What is needed: Every line below that holds "couchone" must be copied.

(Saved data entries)
- - - -

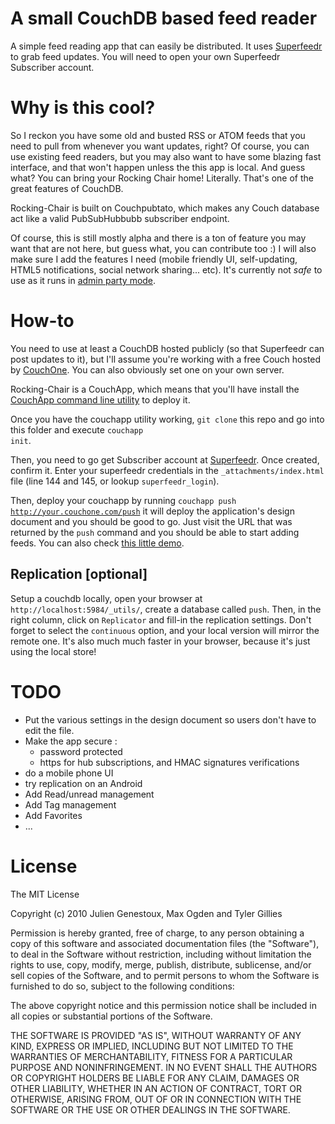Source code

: # A small CouchDB based feed reader

A simple feed reading app that can easily be distributed. It uses [Superfeedr](http://superfeedr.com) to grab feed updates. You will need to open your own Superfeedr Subscriber account.

# Why is this cool?

So I reckon you have some old and busted RSS or ATOM feeds that you need to pull from whenever you want updates, right? Of course, you can use existing feed readers, but you may also want to have some blazing fast interface, and that won't happen unless the this app is local. And guess what? You can bring your Rocking Chair home! Literally. That's one of the great features of CouchDB.

Rocking-Chair is built on Couchpubtato, which makes any Couch database act like a valid PubSubHubbubb subscriber endpoint.

Of course, this is still mostly alpha and there is a ton of feature you may want that are not here, but guess what, you can contribute too :) I will also make sure I add the features I need (mobile friendly UI, self-updating, HTML5 notifications, social network sharing... etc). It's currently not _safe_ to use as it runs in [admin party mode](http://guide.couchdb.org/draft/security.html). 

# How-to

You need to use at least a CouchDB hosted publicly (so that Superfeedr can post updates to it), but I'll assume you're working with a free Couch hosted by [CouchOne](http://couchone.com/get). You can also obviously set one on your own server.

Rocking-Chair is a CouchApp, which means that you'll have install the [CouchApp command line utility](http://couchapp.org/page/installing) to deploy it.

Once you have the couchapp utility working, <code>git clone</code> this repo and go into this folder and execute <code>couchapp init</code>.

Then, you need to go get Subscriber account at [Superfeedr](http://superfeedr.com). Once created, confirm it. Enter your superfeedr credentials in the <code>\_attachments/index.html</code> file (line 144 and 145, or lookup <code>superfeedr_login</code>).

Then, deploy your couchapp by running <code>couchapp push http://your.couchone.com/push</code> it will deploy the application's design document and you should be good to go. Just visit the URL that was returned by the <code>push</code> command and you should be able to start adding feeds. You can also check [this little demo](http://superfeedr.couchone.com/push/_design/push/index.html).

## Replication [optional]

Setup a couchdb locally, open your browser at <code>http://localhost:5984/_utils/</code>, create a database called <code>push</code>. Then, in the right column, click on <code>Replicator</code> and fill-in the replication settings. Don't forget to select the <code>continuous</code> option, and your local version will mirror the remote one. It's also much much faster in your browser, because it's just using the local store!

# TODO

- Put the various settings in the design document so users don't have to edit the file.
- Make the app secure :
    - password protected
    - https for hub subscriptions, and HMAC signatures verifications
- do a mobile phone UI
- try replication on an Android
- Add Read/unread management
- Add Tag management
- Add Favorites
- ...

# License

The MIT License

Copyright (c) 2010 Julien Genestoux, Max Ogden and Tyler Gillies

Permission is hereby granted, free of charge, to any person obtaining a copy
of this software and associated documentation files (the "Software"), to deal
in the Software without restriction, including without limitation the rights
to use, copy, modify, merge, publish, distribute, sublicense, and/or sell
copies of the Software, and to permit persons to whom the Software is
furnished to do so, subject to the following conditions:

The above copyright notice and this permission notice shall be included in
all copies or substantial portions of the Software.

THE SOFTWARE IS PROVIDED "AS IS", WITHOUT WARRANTY OF ANY KIND, EXPRESS OR
IMPLIED, INCLUDING BUT NOT LIMITED TO THE WARRANTIES OF MERCHANTABILITY,
FITNESS FOR A PARTICULAR PURPOSE AND NONINFRINGEMENT. IN NO EVENT SHALL THE
AUTHORS OR COPYRIGHT HOLDERS BE LIABLE FOR ANY CLAIM, DAMAGES OR OTHER
LIABILITY, WHETHER IN AN ACTION OF CONTRACT, TORT OR OTHERWISE, ARISING FROM,
OUT OF OR IN CONNECTION WITH THE SOFTWARE OR THE USE OR OTHER DEALINGS IN
THE SOFTWARE.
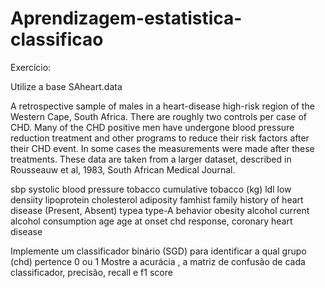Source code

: # Aprendizagem-estatistica-classificao

Exercício:
    
Utilize a base SAheart.data

A retrospective sample of males in a heart-disease high-risk region of the Western Cape, South Africa. There are roughly two controls per case of CHD. Many of the CHD positive men have undergone blood pressure reduction treatment and other programs to reduce their risk factors after their CHD event. In some cases the measurements were made after these treatments. These data are taken from a larger dataset, described in  Rousseauw et al, 1983, South African Medical Journal. 

sbp		systolic blood pressure
tobacco		cumulative tobacco (kg)
ldl		low densiity lipoprotein cholesterol
adiposity
famhist		family history of heart disease (Present, Absent)
typea		type-A behavior
obesity
alcohol		current alcohol consumption
age		age at onset
chd		response, coronary heart disease


Implemente um classificador binário (SGD) para identificar a qual grupo (chd) pertence 0 ou 1
Mostre a acurácia , a matriz de confusão de cada classificador, precisão, recall e f1 score
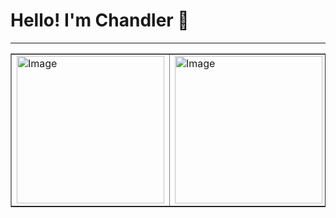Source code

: # Hello! I'm Chandler 👋

---

<table border="none" cellspacing="0" cellpadding="0">
<tbody>
<tr>
<td><img src="https://github-readme-stats.vercel.app/api?username=chandlerpl&count_private=true&show_icons=true&theme=tokyonight&hide_border=true&title_color=9900cc&icon_color=9900cc&text_color=00a9bf" alt="Image" height="236" /></td>
<td><img src="https://github-readme-stats.vercel.app/api/top-langs/?username=chandlerpl&amp;layout=compact&amp;theme=tokyonight&amp;hide_border=true&title_color=9900cc&icon_color=9900cc&text_color=00a9bf" alt="Image" height="236" /></td>
</tr>
</tbody>
</table>

<!--
**chandlerpl/chandlerpl** is a ✨ _special_ ✨ repository because its `README.md` (this file) appears on your GitHub profile.

Here are some ideas to get you started:

- 🔭 I’m currently working on ...
- 🌱 I’m currently learning ...
- 👯 I’m looking to collaborate on ...
- 🤔 I’m looking for help with ...
- 💬 Ask me about ...
- 📫 How to reach me: ...
- 😄 Pronouns: ...
- ⚡ Fun fact: ...
-->
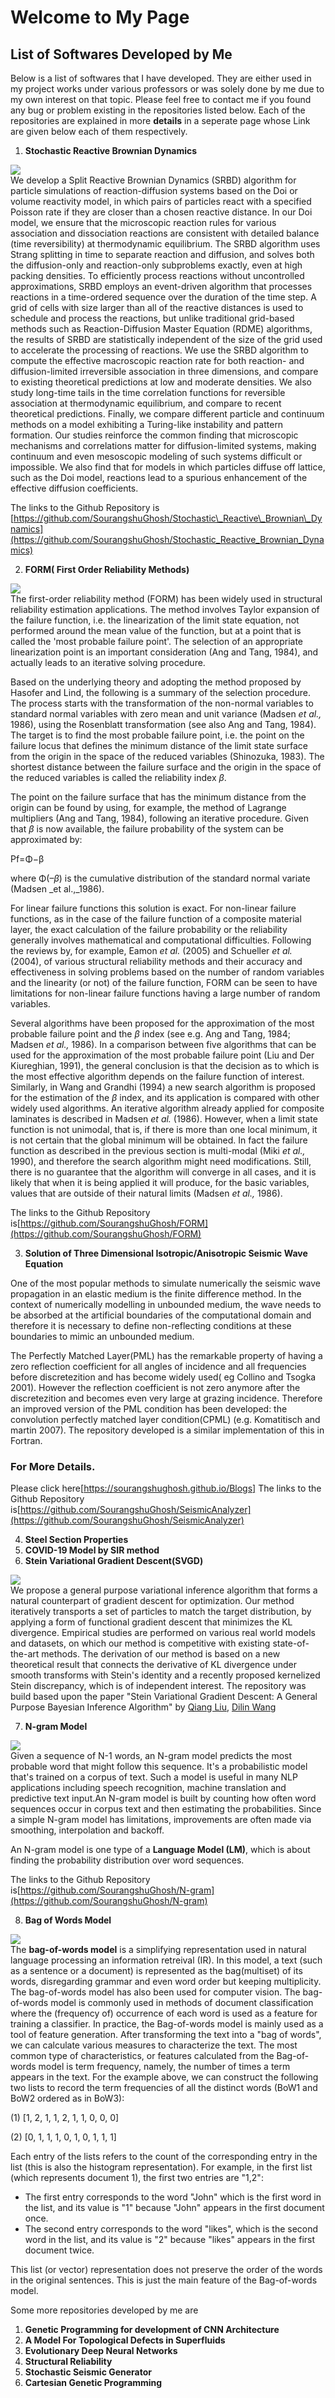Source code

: # Welcome to My Page

## List of Softwares Developed by Me
Below is a list of softwares that I have developed. They are either used in my project works under various professors or was solely done by me due to my own interest on that topic. Please feel free to contact me if you found any bug or problem existing in the repositories listed below. Each of the repositories are explained in more **details** in a seperate page whose Link are given below each of them respectively.

1. **Stochastic Reactive Brownian Dynamics**

![](https://raw.githubusercontent.com/SourangshuGhosh/SourangshuGhosh.github.io/master/Pictures/SRBD.jpg)
<br />We develop a Split Reactive Brownian Dynamics (SRBD) algorithm for particle simulations of reaction-diffusion systems based on the Doi or volume reactivity model, in which pairs of particles react with a specified Poisson rate if they are closer than a chosen reactive distance. In our Doi model, we ensure that the microscopic reaction rules for various association and dissociation reactions are consistent with detailed balance (time reversibility) at thermodynamic equilibrium. The SRBD algorithm uses Strang splitting in time to separate reaction and diffusion, and solves both the diffusion-only and reaction-only subproblems exactly, even at high packing densities. To efficiently process reactions without uncontrolled approximations, SRBD employs an event-driven algorithm that processes reactions in a time-ordered sequence over the duration of the time step. A grid of cells with size larger than all of the reactive distances is used to schedule and process the reactions, but unlike traditional grid-based methods such as Reaction-Diffusion Master Equation (RDME) algorithms, the results of SRBD are statistically independent of the size of the grid used to accelerate the processing of reactions. We use the SRBD algorithm to compute the effective macroscopic reaction rate for both reaction- and diffusion-limited irreversible association in three dimensions, and compare to existing theoretical predictions at low and moderate densities. We also study long-time tails in the time correlation functions for reversible association at thermodynamic equilibrium, and compare to recent theoretical predictions. Finally, we compare different particle and continuum methods on a model exhibiting a Turing-like instability and pattern formation. Our studies reinforce the common finding that microscopic mechanisms and correlations matter for diffusion-limited systems, making continuum and even mesoscopic modeling of such systems difficult or impossible. We also find that for models in which particles diffuse off lattice, such as the Doi model, reactions lead to a spurious enhancement of the effective diffusion coefficients.

The links to the Github Repository is [https://github.com/SourangshuGhosh/Stochastic\_Reactive\_Brownian\_Dynamics](https://github.com/SourangshuGhosh/Stochastic_Reactive_Brownian_Dynamics)

2. **FORM( First Order Reliability Methods)**

![](https://raw.githubusercontent.com/SourangshuGhosh/SourangshuGhosh.github.io/master/Pictures/FORM.jpg)
<br />The first-order reliability method (FORM) has been widely used in structural reliability estimation applications. The method involves Taylor expansion of the failure function, i.e. the linearization of the limit state equation, not performed around the mean value of the function, but at a point that is called the &#39;most probable failure point&#39;. The selection of an appropriate linearization point is an important consideration (Ang and Tang, 1984), and actually leads to an iterative solving procedure.

Based on the underlying theory and adopting the method proposed by Hasofer and Lind, the following is a summary of the selection procedure. The process starts with the transformation of the non-normal variables to standard normal variables with zero mean and unit variance (Madsen _et al.,_ 1986), using the Rosenblatt transformation (see also Ang and Tang, 1984). The target is to find the most probable failure point, i.e. the point on the failure locus that defines the minimum distance of the limit state surface from the origin in the space of the reduced variables (Shinozuka, 1983). The shortest distance between the failure surface and the origin in the space of the reduced variables is called the reliability index _β_.

The point on the failure surface that has the minimum distance from the origin can be found by using, for example, the method of Lagrange multipliers (Ang and Tang, 1984), following an iterative procedure. Given that _β_ is now available, the failure probability of the system can be approximated by:

Pf=Φ−β

where Φ(–_β_) is the cumulative distribution of the standard normal variate (Madsen _et al.,_1986).

For linear failure functions this solution is exact. For non-linear failure functions, as in the case of the failure function of a composite material layer, the exact calculation of the failure probability or the reliability generally involves mathematical and computational difficulties. Following the reviews by, for example, Eamon _et al._ (2005) and Schueller _et al._ (2004), of various structural reliability methods and their accuracy and effectiveness in solving problems based on the number of random variables and the linearity (or not) of the failure function, FORM can be seen to have limitations for non-linear failure functions having a large number of random variables.

Several algorithms have been proposed for the approximation of the most probable failure point and the _β_ index (see e.g. Ang and Tang, 1984; Madsen _et al.,_ 1986). In a comparison between five algorithms that can be used for the approximation of the most probable failure point (Liu and Der Kiureghian, 1991), the general conclusion is that the decision as to which is the most effective algorithm depends on the failure function of interest. Similarly, in Wang and Grandhi (1994) a new search algorithm is proposed for the estimation of the _β_ index, and its application is compared with other widely used algorithms. An iterative algorithm already applied for composite laminates is described in Madsen _et al._ (1986). However, when a limit state function is not unimodal, that is, if there is more than one local minimum, it is not certain that the global minimum will be obtained. In fact the failure function as described in the previous section is multi-modal (Miki _et al.,_ 1990), and therefore the search algorithm might need modifications. Still, there is no guarantee that the algorithm will converge in all cases, and it is likely that when it is being applied it will produce, for the basic variables, values that are outside of their natural limits (Madsen _et al.,_ 1986).

The links to the Github Repository is[https://github.com/SourangshuGhosh/FORM](https://github.com/SourangshuGhosh/FORM)

3. **Solution of Three Dimensional Isotropic/Anisotropic Seismic Wave Equation**

One of the most popular methods to simulate numerically the seismic wave propagation in an elastic medium is the finite difference method. In the context of numerically modelling in unbounded medium, the wave needs to be absorbed at the artificial boundaries of the computational domain and therefore it is necessary to define non-reflecting conditions at these boundaries to mimic an unbounded medium.

The Perfectly Matched Layer(PML) has the remarkable property of having a zero reflection coefficient for all angles of incidence and all frequencies before discretezition and has become widely used( eg Collino and Tsogka 2001). However the reflection coefficient is not zero anymore after the discretezition and becomes even very large at grazing incidence. Therefore an improved version of the PML condition has been developed: the convolution perfectly matched layer condition(CPML) (e.g. Komatitisch and martin 2007). The repository developed is a similar implementation of this in Fortran.

### For More Details. 
Please click here[https://sourangshughosh.github.io/Blogs]
The links to the Github Repository is[https://github.com/SourangshuGhosh/SeismicAnalyzer](https://github.com/SourangshuGhosh/SeismicAnalyzer)

4. **Steel Section Properties**
5. **COVID-19 Model by SIR method**
6. **Stein Variational Gradient Descent(SVGD)**

![](https://raw.githubusercontent.com/SourangshuGhosh/SourangshuGhosh.github.io/master/Pictures/SVGD.png)
<br />We propose a general purpose variational inference algorithm that forms a natural counterpart of gradient descent for optimization. Our method iteratively transports a set of particles to match the target distribution, by applying a form of functional gradient descent that minimizes the KL divergence. Empirical studies are performed on various real world models and datasets, on which our method is competitive with existing state-of-the-art methods. The derivation of our method is based on a new theoretical result that connects the derivative of KL divergence under smooth transforms with Stein&#39;s identity and a recently proposed kernelized Stein discrepancy, which is of independent interest. The repository was build based upon the paper &quot;Stein Variational Gradient Descent: A General Purpose Bayesian Inference Algorithm&quot; by [Qiang Liu](https://arxiv.org/search/stat?searchtype=author&amp;query=Liu%2C+Q), [Dilin Wang](https://arxiv.org/search/stat?searchtype=author&amp;query=Wang%2C+D)

7. **N-gram Model**

![](https://raw.githubusercontent.com/SourangshuGhosh/SourangshuGhosh.github.io/master/Pictures/NGRAM.png)
<br />Given a sequence of N-1 words, an N-gram model predicts the most probable word that might follow this sequence. It&#39;s a probabilistic model that&#39;s trained on a corpus of text. Such a model is useful in many NLP applications including speech recognition, machine translation and predictive text input.An N-gram model is built by counting how often word sequences occur in corpus text and then estimating the probabilities. Since a simple N-gram model has limitations, improvements are often made via smoothing, interpolation and backoff.

An N-gram model is one type of a **Language Model (LM)**, which is about finding the probability distribution over word sequences.

The links to the Github Repository is[https://github.com/SourangshuGhosh/N-gram](https://github.com/SourangshuGhosh/N-gram)

8. **Bag of Words Model**

![](https://raw.githubusercontent.com/SourangshuGhosh/SourangshuGhosh.github.io/master/Pictures/BAGWORDS.png)
<br />The  **bag-of-words model**  is a simplifying representation used in natural language processing an information retreival (IR). In this model, a text (such as a sentence or a document) is represented as the  bag(multiset) of its words, disregarding grammar and even word order but keeping multiplicity. The bag-of-words model has also been used for computer vision. The bag-of-words model is commonly used in methods of document classification where the (frequency of) occurrence of each word is used as a feature for training a classifier. In practice, the Bag-of-words model is mainly used as a tool of feature generation. After transforming the text into a &quot;bag of words&quot;, we can calculate various measures to characterize the text. The most common type of characteristics, or features calculated from the Bag-of-words model is term frequency, namely, the number of times a term appears in the text. For the example above, we can construct the following two lists to record the term frequencies of all the distinct words (BoW1 and BoW2 ordered as in BoW3):

(1) [1, 2, 1, 1, 2, 1, 1, 0, 0, 0]

(2) [0, 1, 1, 1, 0, 1, 0, 1, 1, 1]

Each entry of the lists refers to the count of the corresponding entry in the list (this is also the histogram representation). For example, in the first list (which represents document 1), the first two entries are &quot;1,2&quot;:

- The first entry corresponds to the word &quot;John&quot; which is the first word in the list, and its value is &quot;1&quot; because &quot;John&quot; appears in the first document once.
- The second entry corresponds to the word &quot;likes&quot;, which is the second word in the list, and its value is &quot;2&quot; because &quot;likes&quot; appears in the first document twice.

This list (or vector) representation does not preserve the order of the words in the original sentences. This is just the main feature of the Bag-of-words model.

Some more repositories developed by me are

1. **Genetic Programming for development of CNN Architecture**
2. **A Model For Topological Defects in Superfluids**
3. **Evolutionary Deep Neural Networks**
4. **Structural Reliability**
5. **Stochastic Seismic Generator**
6. **Cartesian Genetic Programming**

- - - -

Output below:
You need to use at least a CouchDB hosted publicly (so that Superfeedr can post updates to it), but I'll assume you're working with a free Couch hosted by [CouchOne](http://couchone.com/get). You can also obviously set one on your own server.
Then, deploy your couchapp by running <code>couchapp push http://your.couchone.com/push</code> it will deploy the application's design document and you should be good to go. Just visit the URL that was returned by the <code>push</code> command and you should be able to start adding feeds. You can also check [this little demo](http://superfeedr.couchone.com/push/_design/push/index.html).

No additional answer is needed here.